1. 議会は議場に私ら市民を呼んで議会について思っている事や考えていることを聞く姿勢を持つべきではないでしょうか。市民が公の場で、議会について議論する場を用意すべきと違いますか。行政は審議会や懇話会など、公募委員を取り入れて、少しずつ努力しているではありませんか。市民の代表である議会こそ、市民の意見をどんどん聞くべきだと思うですが、議会でそういうことを言う議員さんはおられないのですか。

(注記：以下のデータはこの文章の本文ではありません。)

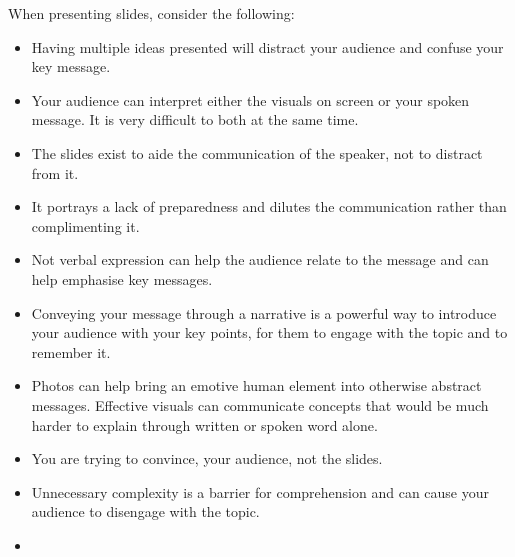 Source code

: \documentclass[letterpaper,10pt,english]{jupyterBook}
\begin{document}
\sphinxAtStartPar
When presenting slides, consider the following:
\begin{itemize}
\item {} 
\sphinxAtStartPar
{} Having multiple ideas presented will distract your audience and confuse your key message.

\item {} 
\sphinxAtStartPar
{} Your audience can interpret either the visuals on screen or your spoken message. It is very difficult to both at the same time.

\item {} 
\sphinxAtStartPar
{} The slides exist to aide the communication of the speaker, not to distract from it.

\item {} 
\sphinxAtStartPar
{} It portrays a lack of preparedness and dilutes the communication rather than complimenting it.

\item {} 
\sphinxAtStartPar
{} Not verbal expression can help the audience relate to the message and can help emphasise key messages.

\item {} 
\sphinxAtStartPar
{} Conveying your message through a narrative is a powerful way to introduce your audience with your key points, for them to engage with the topic and to remember it.

\item {} 
\sphinxAtStartPar
{} Photos can help bring an emotive human element into otherwise abstract messages. Effective visuals can communicate concepts that would be much harder to explain through written or spoken word alone.

\item {} 
\sphinxAtStartPar
{} You are trying to convince, your audience, not the slides.

\item {} 
\sphinxAtStartPar
{}  Unnecessary complexity is a barrier for comprehension and can cause your audience to disengage with the topic.

\item {} 
\sphinxAtStartPar
{}

\end{itemize}
\end{document}
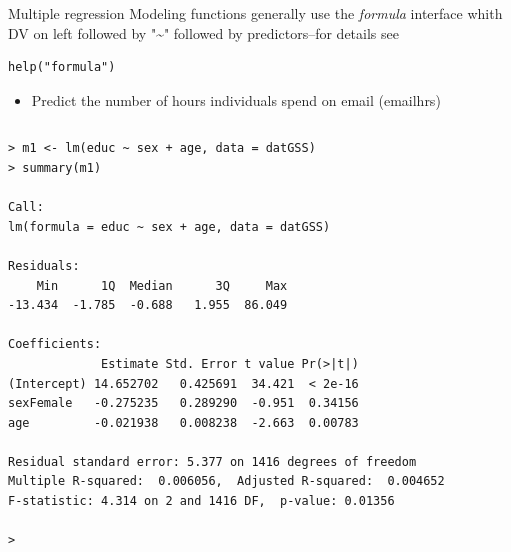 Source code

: \documentclass[table,smaller]{beamer}
\begin{document}
\begin{frame}[fragile,label=sec-6-5]{Multiple regression}
 Modeling functions generally use the \emph{formula} interface whith DV on left followed by "\textasciitilde{}" followed by predictors--for details see
\begin{verbatim}
help("formula")
\end{verbatim}

\begin{itemize}
\item Predict the number of hours individuals spend on email (emailhrs)
\end{itemize}
\vspace{-.5em}
\begin{columns}
\begin{block}{}
\begin{verbatim}
> m1 <- lm(educ ~ sex + age, data = datGSS)
> summary(m1)

Call:
lm(formula = educ ~ sex + age, data = datGSS)

Residuals:
    Min      1Q  Median      3Q     Max 
-13.434  -1.785  -0.688   1.955  86.049 

Coefficients:
             Estimate Std. Error t value Pr(>|t|)
(Intercept) 14.652702   0.425691  34.421  < 2e-16
sexFemale   -0.275235   0.289290  -0.951  0.34156
age         -0.021938   0.008238  -2.663  0.00783

Residual standard error: 5.377 on 1416 degrees of freedom
Multiple R-squared:  0.006056,	Adjusted R-squared:  0.004652 
F-statistic: 4.314 on 2 and 1416 DF,  p-value: 0.01356

>
\end{verbatim}
\end{block}
\end{columns}
\vspace{.5em}
\end{frame}
\end{document}
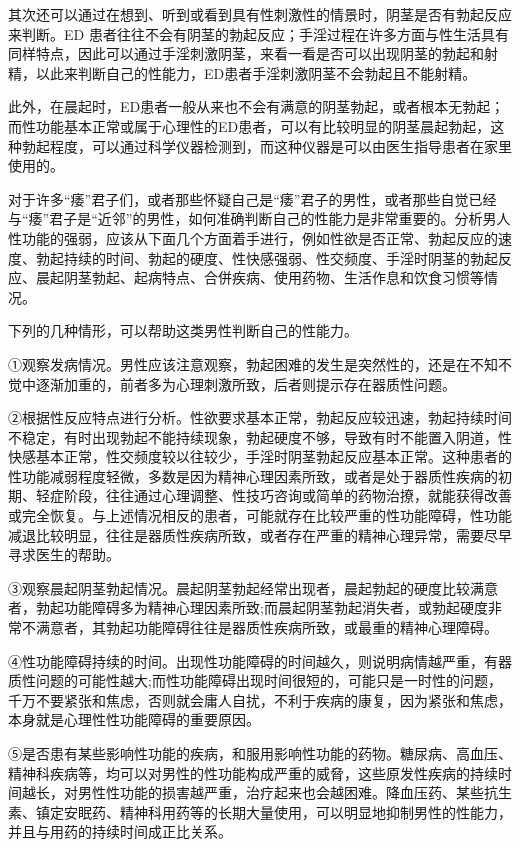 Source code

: \documentclass[12pt,UTF8]{ctexbook}
\begin{document}
其次还可以通过在想到、听到或看到具有性刺激性的情景时，阴茎是否有勃起反应来判断。ED 患者往往不会有阴茎的勃起反应；手淫过程在许多方面与性生活具有同样特点，因此可以通过手淫刺激阴茎，来看一看是否可以出现阴茎的勃起和射精，以此来判断自己的性能力，ED患者手淫刺激阴茎不会勃起且不能射精。

此外，在晨起时，ED患者一般从来也不会有满意的阴茎勃起，或者根本无勃起；而性功能基本正常或属于心理性的ED患者，可以有比较明显的阴茎晨起勃起，这种勃起程度，可以通过科学仪器检测到，而这种仪器是可以由医生指导患者在家里使用的。

对于许多“痿”君子们，或者那些怀疑自己是“痿”君子的男性，或者那些自觉已经与“痿”君子是“近邻”的男性，如何准确判断自己的性能力是非常重要的。分析男人性功能的强弱，应该从下面几个方面着手进行，例如性欲是否正常、勃起反应的速度、勃起持续的时间、勃起的硬度、性快感强弱、性交频度、手淫时阴茎的勃起反应、晨起阴茎勃起、起病特点、合併疾病、使用药物、生活作息和饮食习惯等情况。

下列的几种情形，可以帮助这类男性判断自己的性能力。

①观察发病情况。男性应该注意观察，勃起困难的发生是突然性的，还是在不知不觉中逐渐加重的，前者多为心理刺激所致，后者则提示存在器质性问题。

②根据性反应特点进行分析。性欲要求基本正常，勃起反应较迅速，勃起持续时间不稳定，有时出现勃起不能持续现象，勃起硬度不够，导致有时不能置入阴道，性快感基本正常，性交频度较以往较少，手淫时阴茎勃起反应基本正常。这种患者的性功能减弱程度轻微，多数是因为精神心理因素所致，或者是处于器质性疾病的初期、轻症阶段，往往通过心理调整、性技巧咨询或简单的药物治撩，就能获得改善或完全恢复。与上述情况相反的患者，可能就存在比较严重的性功能障碍，性功能减退比较明显，往往是器质性疾病所致，或者存在严重的精神心理异常，需要尽早寻求医生的帮助。

③观察晨起阴茎勃起情况。晨起阴茎勃起经常出现者，晨起勃起的硬度比较满意者，勃起功能障碍多为精神心理因素所致;而晨起阴茎勃起消失者，或勃起硬度非常不满意者，其勃起功能障碍往往是器质性疾病所致，或最重的精神心理障碍。

④性功能障碍持续的时间。出现性功能障碍的时间越久，则说明病情越严重，有器质性问题的可能性越大;而性功能障碍出现时间很短的，可能只是一时性的问题，千万不要紧张和焦虑，否则就会庸人自扰，不利于疾病的康复，因为紧张和焦虑，本身就是心理性性功能障碍的重要原因。

⑤是否患有某些影响性功能的疾病，和服用影响性功能的药物。糖尿病、高血压、精神科疾病等，均可以对男性的性功能构成严重的威脅，这些原发性疾病的持续时间越长，对男性性功能的损害越严重，治疗起来也会越困难。降血压药、某些抗生素、镇定安眠药、精神科用药等的长期大量使用，可以明显地抑制男性的性能力，并且与用药的持续时间成正比关系。
\end{document}
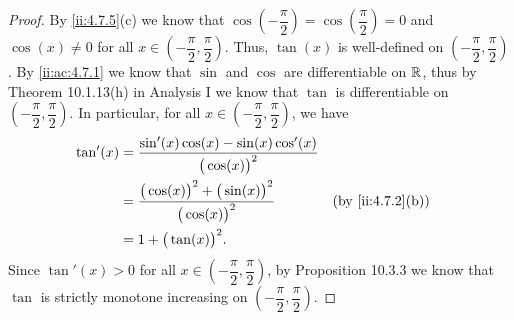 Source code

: \begin{proof}
  By \cref{ii:4.7.5}(c) we know that \(\cos(-\dfrac{\pi}{2}) = \cos(\dfrac{\pi}{2}) = 0\) and \(\cos(x) \neq 0\) for all \(x \in (-\dfrac{\pi}{2}, \dfrac{\pi}{2})\).
  Thus, \(\tan(x)\) is well-defined on \((-\dfrac{\pi}{2}, \dfrac{\pi}{2})\).
  By \cref{ii:ac:4.7.1} we know that \(\sin\) and \(\cos\) are differentiable on \(\mathbb{R}\), thus by Theorem 10.1.13(h) in Analysis I we know that \(\tan\) is differentiable on \((-\dfrac{\pi}{2}, \dfrac{\pi}{2})\).
  In particular, for all \(x \in (-\dfrac{\pi}{2}, \dfrac{\pi}{2})\), we have
  \begin{align*}
    \tan'(x) & = \dfrac{\sin'(x) \cos(x) - \sin(x) \cos'(x)}{\big(\cos(x)\big)^2}                             \\
             & = \dfrac{\big(\cos(x)\big)^2 + \big(\sin(x)\big)^2}{\big(\cos(x)\big)^2} &  & \by{ii:4.7.2}[b] \\
             & = 1 + \big(\tan(x)\big)^2.
  \end{align*}
  Since \(\tan'(x) > 0\) for all \(x \in (-\dfrac{\pi}{2}, \dfrac{\pi}{2})\), by Proposition 10.3.3 we know that \(\tan\) is strictly monotone increasing on \((-\dfrac{\pi}{2}, \dfrac{\pi}{2})\).


\end{proof}
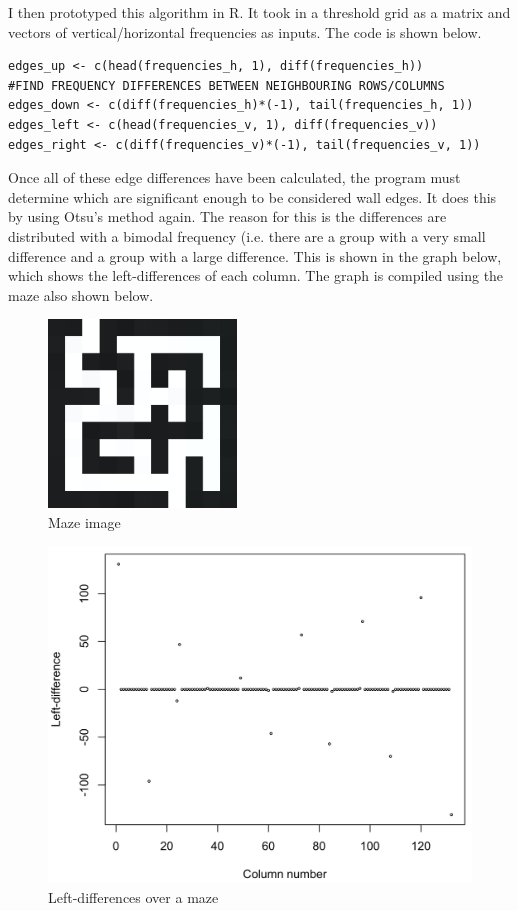 \documentclass[titlepage]{article}
\begin{document}
I then prototyped this algorithm in R. It took in a threshold grid as a matrix and vectors of vertical/horizontal frequencies as inputs. The code is shown below.

\begin{changemargin}{-1in}{-1in} 
\begin{verbatim}
edges_up <- c(head(frequencies_h, 1), diff(frequencies_h))                      #FIND FREQUENCY DIFFERENCES BETWEEN NEIGHBOURING ROWS/COLUMNS
edges_down <- c(diff(frequencies_h)*(-1), tail(frequencies_h, 1))
edges_left <- c(head(frequencies_v, 1), diff(frequencies_v))
edges_right <- c(diff(frequencies_v)*(-1), tail(frequencies_v, 1))
\end{verbatim}
\end{changemargin} 

Once all of these edge differences have been calculated, the program must determine which are significant enough to be considered wall edges. It does this by using Otsu's method again. The reason for this is the differences are distributed with a bimodal frequency (i.e. there are a group with a very small difference and a group with a large difference. This is shown in the graph below, which shows the left-differences of each column. The graph is compiled using the maze also shown below.

\begin{figure}[H]
  \centering
  \includegraphics[width=5cm]{Demo.png}
  \caption{Maze image}
  \label{fig:dijk}
\end{figure}

\begin{figure}[H]
  \centering
  \includegraphics[width=12cm]{Edges.png}
  \caption{Left-differences over a maze}
  \label{fig:dijk}
\end{figure}
\end{document}
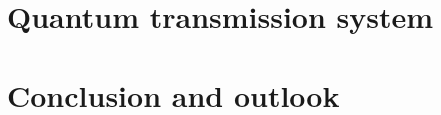 \documentclass[
	a4paper,
	parskip,
	appendixprefix,
	chapterprefix,
	headings=big,
]{scrreprt}
\theoremstyle{definition}
\theoremstyle{remark}
\numberwithin{equation}{section}
\begin{document}
	\chapter{Quantum transmission system}
	\begin{refsection}
		
		
		
		\printbibliography[title=References]
	\end{refsection}

	\chapter{Conclusion and outlook}
	\begin{refsection}
		
		

		\addcontentsline{toc}{section}{References}
		\printbibliography[title=References]
	\end{refsection}

	\appendix
	
%		
%		
%		
%		
%		
%		
		
%		
\end{document}
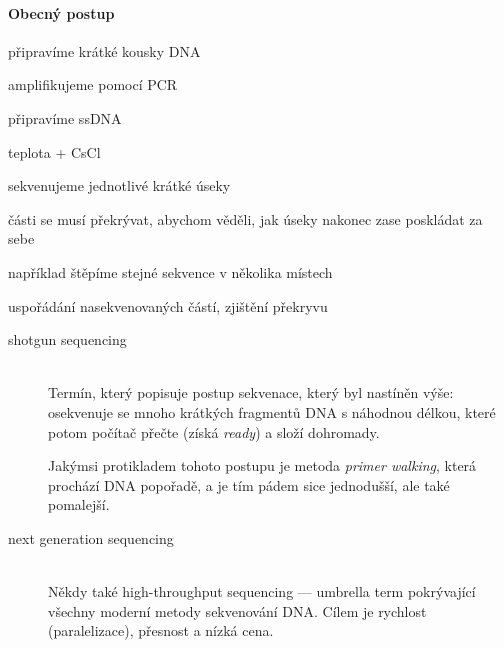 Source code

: \documentclass[DIV=8]{scrreprt}
\begin{document}
\paragraph{Obecný postup}
\begin{myEnumerate}[nosep]
    \item připravíme krátké kousky DNA
    \item amplifikujeme pomocí PCR
    \item připravíme ssDNA
\begin{myItemize}[nosep]
    \item teplota + CsCl
\end{myItemize}

    \item sekvenujeme jednotlivé krátké úseky
\begin{myItemize}[nosep]
    \item části se musí překrývat, abychom věděli, jak úseky nakonec zase poskládat za sebe
\begin{myItemize}[nosep]
    \item například štěpíme stejné sekvence v několika místech
\end{myItemize}

\end{myItemize}

    \item uspořádání nasekvenovaných částí, zjištění překryvu
\end{myEnumerate}



\begin{description}
\item[shotgun sequencing]\hfill \\
Termín, který popisuje postup sekvenace, který byl nastíněn výše: osekvenuje se mnoho krátkých fragmentů DNA s náhodnou délkou, které potom počítač přečte (získá \emph{ready}) a složí dohromady.

Jakýmsi protikladem tohoto postupu je metoda \emph{primer walking}, která prochází DNA popořadě, a je tím pádem sice jednodušší, ale také pomalejší.


\item[next generation sequencing]\hfill \\
Někdy také high-throughput sequencing --- umbrella term pokrývající všechny moderní metody sekvenování DNA. Cílem je rychlost (paralelizace), přesnost a nízká cena.

\end{description}
\end{document}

2. 議会は夜間議会を開くとか、土・日議会を開くとか、もっと市民から見て、はっきりと議会が努力してい
るんだなと思うことをやらなあかんのと違いますか。平日に開かれた議会を、仕事を休んで傍聴に来てくだ さいというのは、あまりにも市民サービスの精神がかけていませんか。行政の窓口も土・日サービスに取り
くみ始めているではありませんか。どうして議会だけが平日の昼間なのですか。
3. 議会全体でやるのが無理なら、せめて何人か気の合う人たちでもかまわないから、皆で協力して市民会館
などで市政報告会を開いたり、市民と気楽に議論したりすることが必用なのと違いますか。市民との協働が 必用なのは、議会と違いますか。
――などなど、厳しいけれども、なるほどと納得のいくご意見です。
こうした非常に前向きなご意見があることも踏まえて、議会はもっと主体的に、議会改革をすすめないといけないと考えるようになりました。議会に対して、市民の方が持っているさまざまな思いを、どのようにして真正面から受け止めていくか、これは寝屋川市議会全体の大きな課題であると考えます。こうしたことを議会改革特別委員会などを作って議論できれば、議会のレベルアップになることでしょう。
3)最後に
私の文書には、私の独断がかなり入っていたかもしれません。しかしながら、幹事長会の運営や議会運営委員会の運営は、以上指摘したような理由から、とても納得がいかないものでありました。傍聴を許された幹事長会、その一場面だけしか見られない私には、私が書いたようにしか写りませんでした。
もちろん、支持者向けのごく限られた人向けの文書であったことで、少し主観が入りすぎた文書になったかもしれないということは、今、冷静になった時点では、反省しております。これからも勉強を深め、できる限り客観的な文章を書くよう努めたいと考えておりますので、ご理解のほどよろしくお願い致します。